:: Task directions ::
The entries that follow need to be reproduced exactly, minus any images.
*** Stored data ***
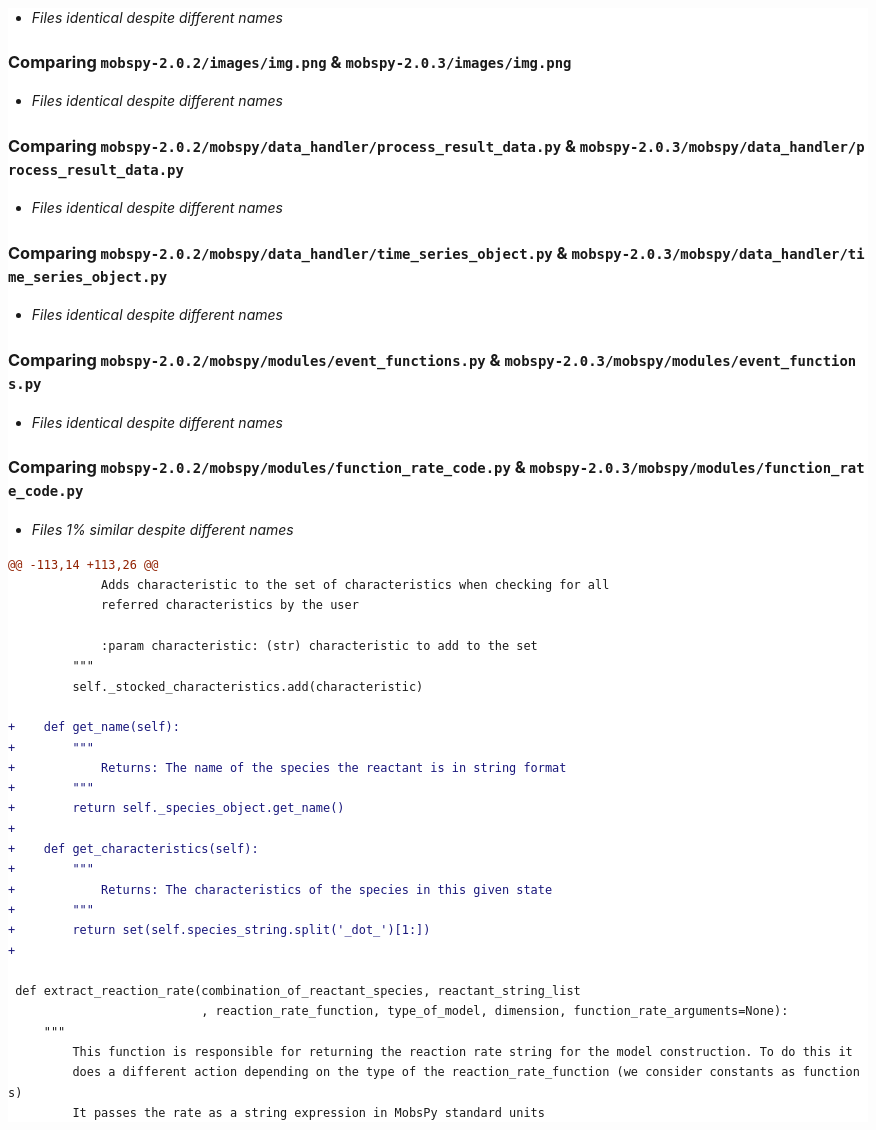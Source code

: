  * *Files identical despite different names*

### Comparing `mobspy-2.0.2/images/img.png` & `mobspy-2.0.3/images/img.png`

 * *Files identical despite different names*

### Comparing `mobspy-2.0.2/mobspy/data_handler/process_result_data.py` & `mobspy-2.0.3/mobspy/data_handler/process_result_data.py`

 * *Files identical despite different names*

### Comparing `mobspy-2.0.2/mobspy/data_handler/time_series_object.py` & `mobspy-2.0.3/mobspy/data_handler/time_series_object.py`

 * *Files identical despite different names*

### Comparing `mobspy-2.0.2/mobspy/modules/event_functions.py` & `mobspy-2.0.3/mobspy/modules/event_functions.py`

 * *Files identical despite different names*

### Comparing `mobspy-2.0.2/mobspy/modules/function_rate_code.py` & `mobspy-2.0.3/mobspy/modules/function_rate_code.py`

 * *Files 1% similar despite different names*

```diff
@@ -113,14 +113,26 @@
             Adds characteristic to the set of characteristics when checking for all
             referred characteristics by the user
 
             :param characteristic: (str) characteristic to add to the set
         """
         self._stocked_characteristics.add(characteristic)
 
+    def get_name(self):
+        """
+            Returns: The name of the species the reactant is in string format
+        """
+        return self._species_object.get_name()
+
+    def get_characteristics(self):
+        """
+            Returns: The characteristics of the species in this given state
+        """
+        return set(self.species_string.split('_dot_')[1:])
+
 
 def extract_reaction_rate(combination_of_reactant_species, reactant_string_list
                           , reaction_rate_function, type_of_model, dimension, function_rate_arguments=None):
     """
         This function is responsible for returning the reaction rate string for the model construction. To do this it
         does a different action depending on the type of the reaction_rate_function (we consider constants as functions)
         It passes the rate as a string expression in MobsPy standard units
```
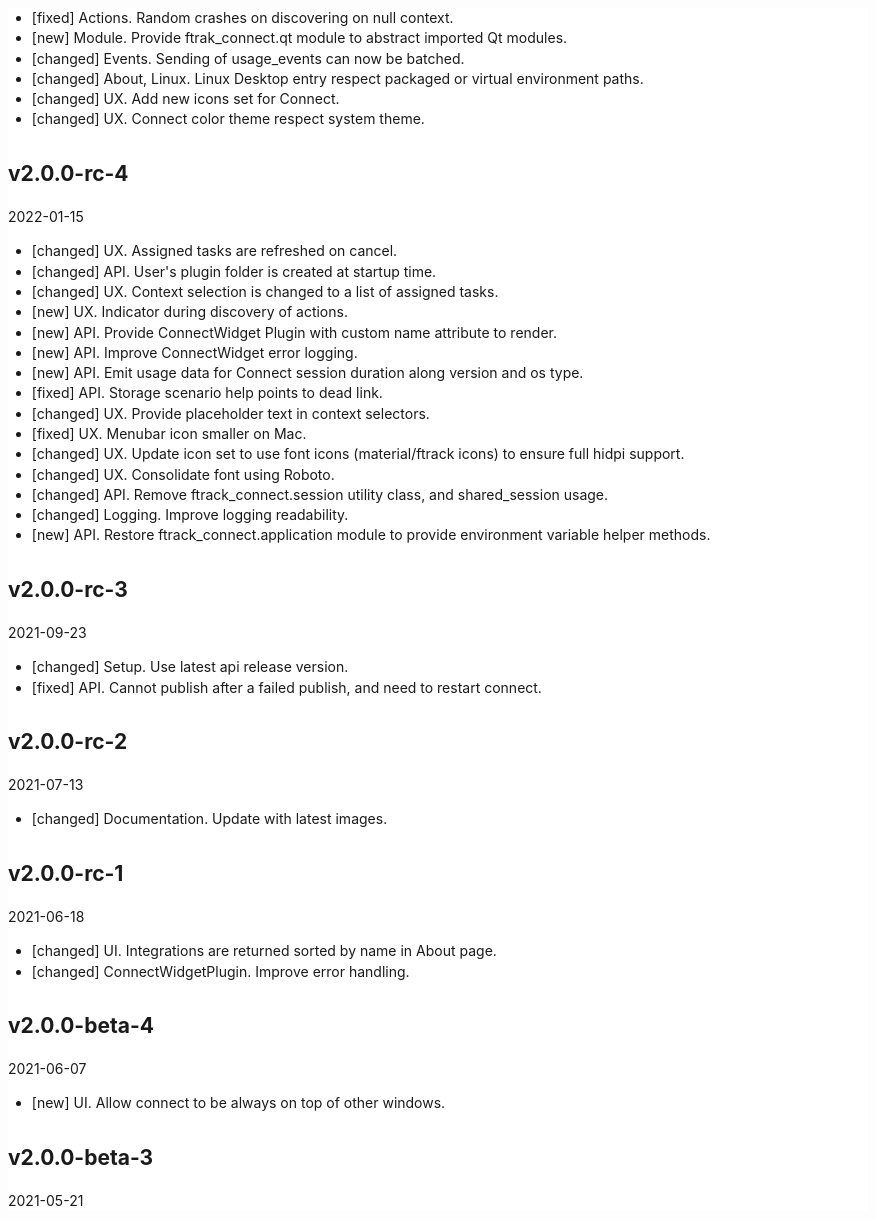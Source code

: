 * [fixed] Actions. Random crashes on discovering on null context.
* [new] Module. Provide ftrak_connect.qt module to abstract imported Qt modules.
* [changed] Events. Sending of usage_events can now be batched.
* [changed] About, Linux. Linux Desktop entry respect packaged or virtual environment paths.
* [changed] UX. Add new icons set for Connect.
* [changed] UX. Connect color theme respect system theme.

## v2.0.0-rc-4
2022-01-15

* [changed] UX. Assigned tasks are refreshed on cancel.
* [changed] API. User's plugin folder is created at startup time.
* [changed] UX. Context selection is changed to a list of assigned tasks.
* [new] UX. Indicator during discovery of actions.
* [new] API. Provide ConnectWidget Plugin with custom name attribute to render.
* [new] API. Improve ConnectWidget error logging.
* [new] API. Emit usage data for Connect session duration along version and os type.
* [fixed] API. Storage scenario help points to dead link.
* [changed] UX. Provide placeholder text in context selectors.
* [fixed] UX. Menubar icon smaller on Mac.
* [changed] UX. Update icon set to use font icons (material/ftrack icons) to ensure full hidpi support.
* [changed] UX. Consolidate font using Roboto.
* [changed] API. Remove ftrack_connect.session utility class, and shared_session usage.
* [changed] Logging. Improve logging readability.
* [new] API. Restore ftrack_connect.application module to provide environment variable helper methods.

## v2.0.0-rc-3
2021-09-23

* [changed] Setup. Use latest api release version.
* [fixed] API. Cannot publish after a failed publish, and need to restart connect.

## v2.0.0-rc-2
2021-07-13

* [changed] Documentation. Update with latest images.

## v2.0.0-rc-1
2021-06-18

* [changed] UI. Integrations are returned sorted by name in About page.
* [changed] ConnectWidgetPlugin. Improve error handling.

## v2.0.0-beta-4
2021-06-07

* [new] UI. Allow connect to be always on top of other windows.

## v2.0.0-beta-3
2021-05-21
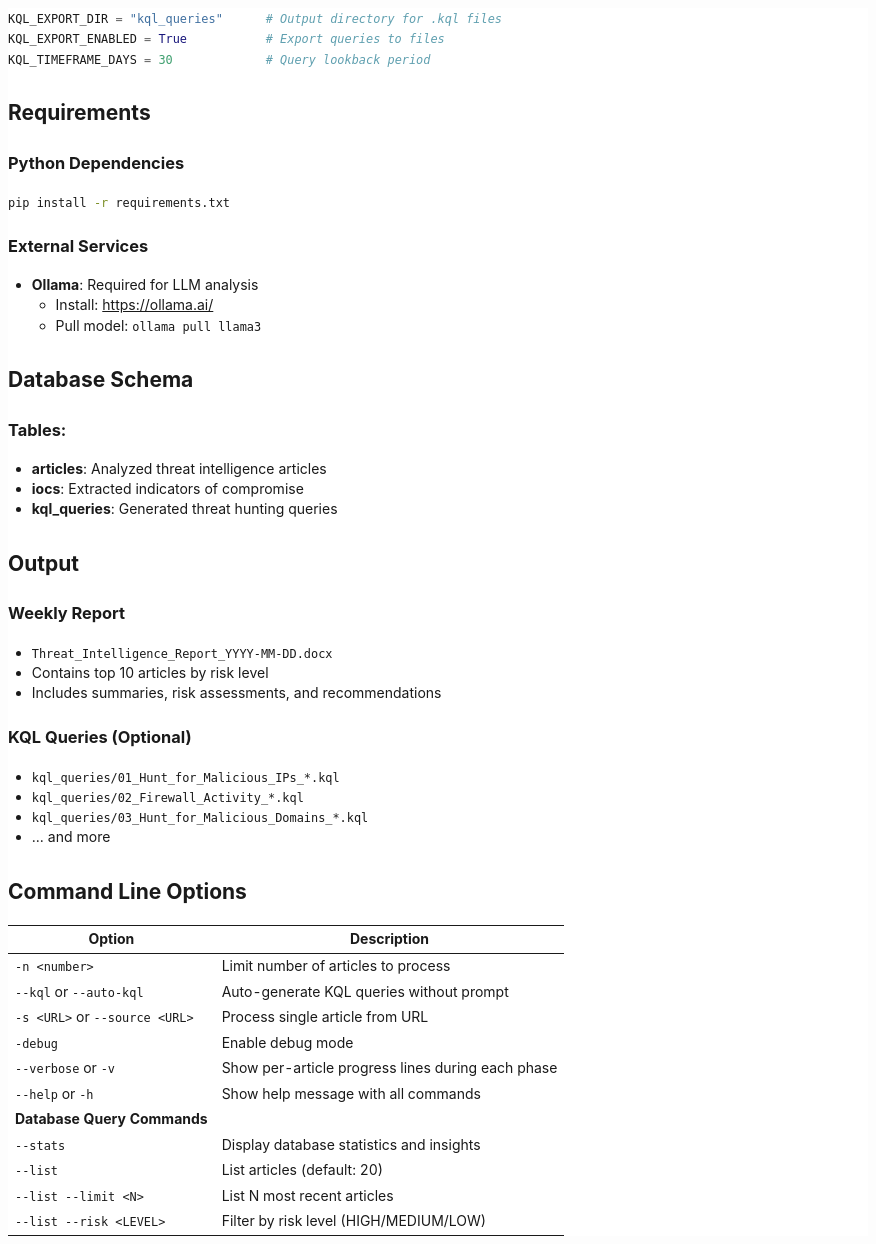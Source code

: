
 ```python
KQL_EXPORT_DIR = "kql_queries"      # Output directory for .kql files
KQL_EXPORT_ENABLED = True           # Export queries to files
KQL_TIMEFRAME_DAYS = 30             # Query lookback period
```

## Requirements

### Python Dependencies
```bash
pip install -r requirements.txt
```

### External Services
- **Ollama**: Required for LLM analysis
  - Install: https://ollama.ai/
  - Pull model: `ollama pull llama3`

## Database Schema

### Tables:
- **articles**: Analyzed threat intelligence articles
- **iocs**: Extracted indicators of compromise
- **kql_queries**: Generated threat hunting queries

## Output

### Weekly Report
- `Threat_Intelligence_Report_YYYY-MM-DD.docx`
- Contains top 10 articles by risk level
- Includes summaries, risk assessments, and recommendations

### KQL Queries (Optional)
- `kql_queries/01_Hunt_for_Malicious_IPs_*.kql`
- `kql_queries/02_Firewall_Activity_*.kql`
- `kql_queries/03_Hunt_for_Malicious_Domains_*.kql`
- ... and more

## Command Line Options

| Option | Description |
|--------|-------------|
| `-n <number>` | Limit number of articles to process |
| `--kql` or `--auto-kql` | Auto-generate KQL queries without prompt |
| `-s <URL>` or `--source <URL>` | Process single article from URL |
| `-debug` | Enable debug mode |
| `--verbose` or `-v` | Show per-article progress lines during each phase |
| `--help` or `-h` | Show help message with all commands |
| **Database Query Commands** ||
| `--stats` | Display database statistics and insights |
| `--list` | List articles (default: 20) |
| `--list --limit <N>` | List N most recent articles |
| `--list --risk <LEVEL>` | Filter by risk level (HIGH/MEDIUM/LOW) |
*** End of Stored data ***
:: Solved exercise ::
Source code

:  * *Files identical despite different names*

### Comparing `mobspy-2.0.2/images/img.png` & `mobspy-2.0.3/images/img.png`

 * *Files identical despite different names*

### Comparing `mobspy-2.0.2/mobspy/data_handler/process_result_data.py` & `mobspy-2.0.3/mobspy/data_handler/process_result_data.py`

 * *Files identical despite different names*

### Comparing `mobspy-2.0.2/mobspy/data_handler/time_series_object.py` & `mobspy-2.0.3/mobspy/data_handler/time_series_object.py`

 * *Files identical despite different names*

### Comparing `mobspy-2.0.2/mobspy/modules/event_functions.py` & `mobspy-2.0.3/mobspy/modules/event_functions.py`

 * *Files identical despite different names*

### Comparing `mobspy-2.0.2/mobspy/modules/function_rate_code.py` & `mobspy-2.0.3/mobspy/modules/function_rate_code.py`

 * *Files 1% similar despite different names*

```diff
@@ -113,14 +113,26 @@
             Adds characteristic to the set of characteristics when checking for all
             referred characteristics by the user
 
             :param characteristic: (str) characteristic to add to the set
         """
         self._stocked_characteristics.add(characteristic)
 
+    def get_name(self):
+        """
+            Returns: The name of the species the reactant is in string format
+        """
+        return self._species_object.get_name()
+
+    def get_characteristics(self):
+        """
+            Returns: The characteristics of the species in this given state
+        """
+        return set(self.species_string.split('_dot_')[1:])
+
 
 def extract_reaction_rate(combination_of_reactant_species, reactant_string_list
                           , reaction_rate_function, type_of_model, dimension, function_rate_arguments=None):
     """
         This function is responsible for returning the reaction rate string for the model construction. To do this it
         does a different action depending on the type of the reaction_rate_function (we consider constants as functions)
         It passes the rate as a string expression in MobsPy standard units
```
Source code

: * [fixed] Actions. Random crashes on discovering on null context.
* [new] Module. Provide ftrak_connect.qt module to abstract imported Qt modules.
* [changed] Events. Sending of usage_events can now be batched.
* [changed] About, Linux. Linux Desktop entry respect packaged or virtual environment paths.
* [changed] UX. Add new icons set for Connect.
* [changed] UX. Connect color theme respect system theme.

## v2.0.0-rc-4
2022-01-15

* [changed] UX. Assigned tasks are refreshed on cancel.
* [changed] API. User's plugin folder is created at startup time.
* [changed] UX. Context selection is changed to a list of assigned tasks.
* [new] UX. Indicator during discovery of actions.
* [new] API. Provide ConnectWidget Plugin with custom name attribute to render.
* [new] API. Improve ConnectWidget error logging.
* [new] API. Emit usage data for Connect session duration along version and os type.
* [fixed] API. Storage scenario help points to dead link.
* [changed] UX. Provide placeholder text in context selectors.
* [fixed] UX. Menubar icon smaller on Mac.
* [changed] UX. Update icon set to use font icons (material/ftrack icons) to ensure full hidpi support.
* [changed] UX. Consolidate font using Roboto.
* [changed] API. Remove ftrack_connect.session utility class, and shared_session usage.
* [changed] Logging. Improve logging readability.
* [new] API. Restore ftrack_connect.application module to provide environment variable helper methods.

## v2.0.0-rc-3
2021-09-23

* [changed] Setup. Use latest api release version.
* [fixed] API. Cannot publish after a failed publish, and need to restart connect.

## v2.0.0-rc-2
2021-07-13

* [changed] Documentation. Update with latest images.

## v2.0.0-rc-1
2021-06-18

* [changed] UI. Integrations are returned sorted by name in About page.
* [changed] ConnectWidgetPlugin. Improve error handling.

## v2.0.0-beta-4
2021-06-07

* [new] UI. Allow connect to be always on top of other windows.

## v2.0.0-beta-3
2021-05-21
Source code

:
 ```python
KQL_EXPORT_DIR = "kql_queries"      # Output directory for .kql files
KQL_EXPORT_ENABLED = True           # Export queries to files
KQL_TIMEFRAME_DAYS = 30             # Query lookback period
```

## Requirements

### Python Dependencies
```bash
pip install -r requirements.txt
```

### External Services
- **Ollama**: Required for LLM analysis
  - Install: https://ollama.ai/
  - Pull model: `ollama pull llama3`

## Database Schema

### Tables:
- **articles**: Analyzed threat intelligence articles
- **iocs**: Extracted indicators of compromise
- **kql_queries**: Generated threat hunting queries

## Output

### Weekly Report
- `Threat_Intelligence_Report_YYYY-MM-DD.docx`
- Contains top 10 articles by risk level
- Includes summaries, risk assessments, and recommendations

### KQL Queries (Optional)
- `kql_queries/01_Hunt_for_Malicious_IPs_*.kql`
- `kql_queries/02_Firewall_Activity_*.kql`
- `kql_queries/03_Hunt_for_Malicious_Domains_*.kql`
- ... and more

## Command Line Options

| Option | Description |
|--------|-------------|
| `-n <number>` | Limit number of articles to process |
| `--kql` or `--auto-kql` | Auto-generate KQL queries without prompt |
| `-s <URL>` or `--source <URL>` | Process single article from URL |
| `-debug` | Enable debug mode |
| `--verbose` or `-v` | Show per-article progress lines during each phase |
| `--help` or `-h` | Show help message with all commands |
| **Database Query Commands** ||
| `--stats` | Display database statistics and insights |
| `--list` | List articles (default: 20) |
| `--list --limit <N>` | List N most recent articles |
| `--list --risk <LEVEL>` | Filter by risk level (HIGH/MEDIUM/LOW) |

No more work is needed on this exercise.